The 680 gain 15fps by using the 314.22 ( still min fps is at 20fps for the 680 vs 30 for the 7970GE )
 
Something is definitely broken in the systems of those 2 reviews. Almost as if they didn't install the AMD beta drivers properly.
http://gamegpu.ru/action-/-fps-/-tps/bioshock-infinite-test-gpu.html

Nvidia GeForce/ION Driver Release 314.22
AMD Catalyst 13.3 beta 3

bi%201920%20dx11%20ddof.jpg
bi%202560%20dx11%20ddof.jpg
 
I guess the Bioshock bench is more demanding than the gameplay cuz my 6970 is usually around 60 fps on ultra at 1080p. Shadows seem to make it chug, I think . When there are lots of shadowed objects. And the in game "frame rate lock" is a stuttery mess. Use D3DOverrider instead.

I also tried it on a 4850 and it runs very smoothly at 1680x1050 in a D3D9 mode (?). It even looks good. So good I'm not sure what is missing from D3D11 unless I look it up. But it won't allow >low texture resolution on D3D9 (or the 512mb card maybe). The textures still looked good though.
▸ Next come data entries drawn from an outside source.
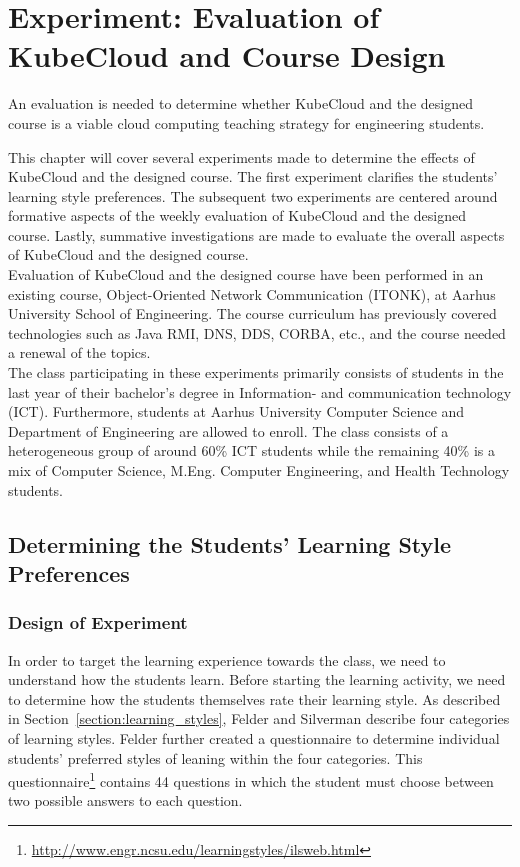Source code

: \chapter{Experiment: Evaluation of KubeCloud and Course Design}
\label{chapter_experiment1_learning_experience}

\begin{theorem}
    An evaluation is needed to determine whether KubeCloud and the designed course is a viable cloud computing teaching strategy for engineering students.
\end{theorem}

\noindent
This chapter will cover several experiments made to determine the effects of KubeCloud and the designed course. The first experiment clarifies the students' learning style preferences. The subsequent two experiments are centered around formative aspects of the weekly evaluation of KubeCloud and the designed course. Lastly, summative investigations are made to evaluate the overall aspects of KubeCloud and the designed course.\\

\noindent
Evaluation of KubeCloud and the designed course have been performed in an existing course, Object-Oriented Network Communication (ITONK), at Aarhus University School of Engineering. The course curriculum has previously covered technologies such as Java RMI, DNS, DDS, CORBA, etc., and the course needed a renewal of the topics. \\

\noindent
The class participating in these experiments primarily consists of students in the last year of their bachelor's degree in Information- and communication technology (ICT). Furthermore, students at Aarhus University Computer Science and Department of Engineering are allowed to enroll. The class consists of a heterogeneous group of around 60\% ICT students while the remaining 40\% is a mix of Computer Science, M.Eng. Computer Engineering, and Health Technology students.

 


\section{Determining the Students' Learning Style Preferences}
\subsection*{Design of Experiment}
In order to target the learning experience towards the class, we need to understand how the students learn. Before starting the learning activity, we need to determine how the students themselves rate their learning style. As described in Section~\ref{section:learning_styles}, Felder and Silverman describe four categories of learning styles. Felder further created a questionnaire to determine individual students' preferred styles of leaning within the four categories. This questionnaire\footnote{\url{http://www.engr.ncsu.edu/learningstyles/ilsweb.html}} contains 44 questions in which the student must choose between two possible answers to each question. \\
The game looks great. Nice textures and lighting. I love it when text in textures is readable and this game has many very sharp such textures. But as is so frequent the geometric complexity is PS360. Lots of roundness fails lol.
 
I didn't notice that the in-game frame limiter was just v-sync, it says in the description when you properly select it, not just hover over. I'm getting min 23, avg 53 and max 118FPS at 1920x1200 on my 7950 overclocked on my crappy Q9550 at stock 2.83GHz and 4GB DDR2. I've used Radeonpro to cap the frame rate at 45fps and it's very consistent with very little tearing now. I have to admit that when performance varies that much, V-sync is a very bad idea. I would have been dropping down to 15fps far too often, which is horrible. The shifts between 60-30-15 fps were making the game super jerky.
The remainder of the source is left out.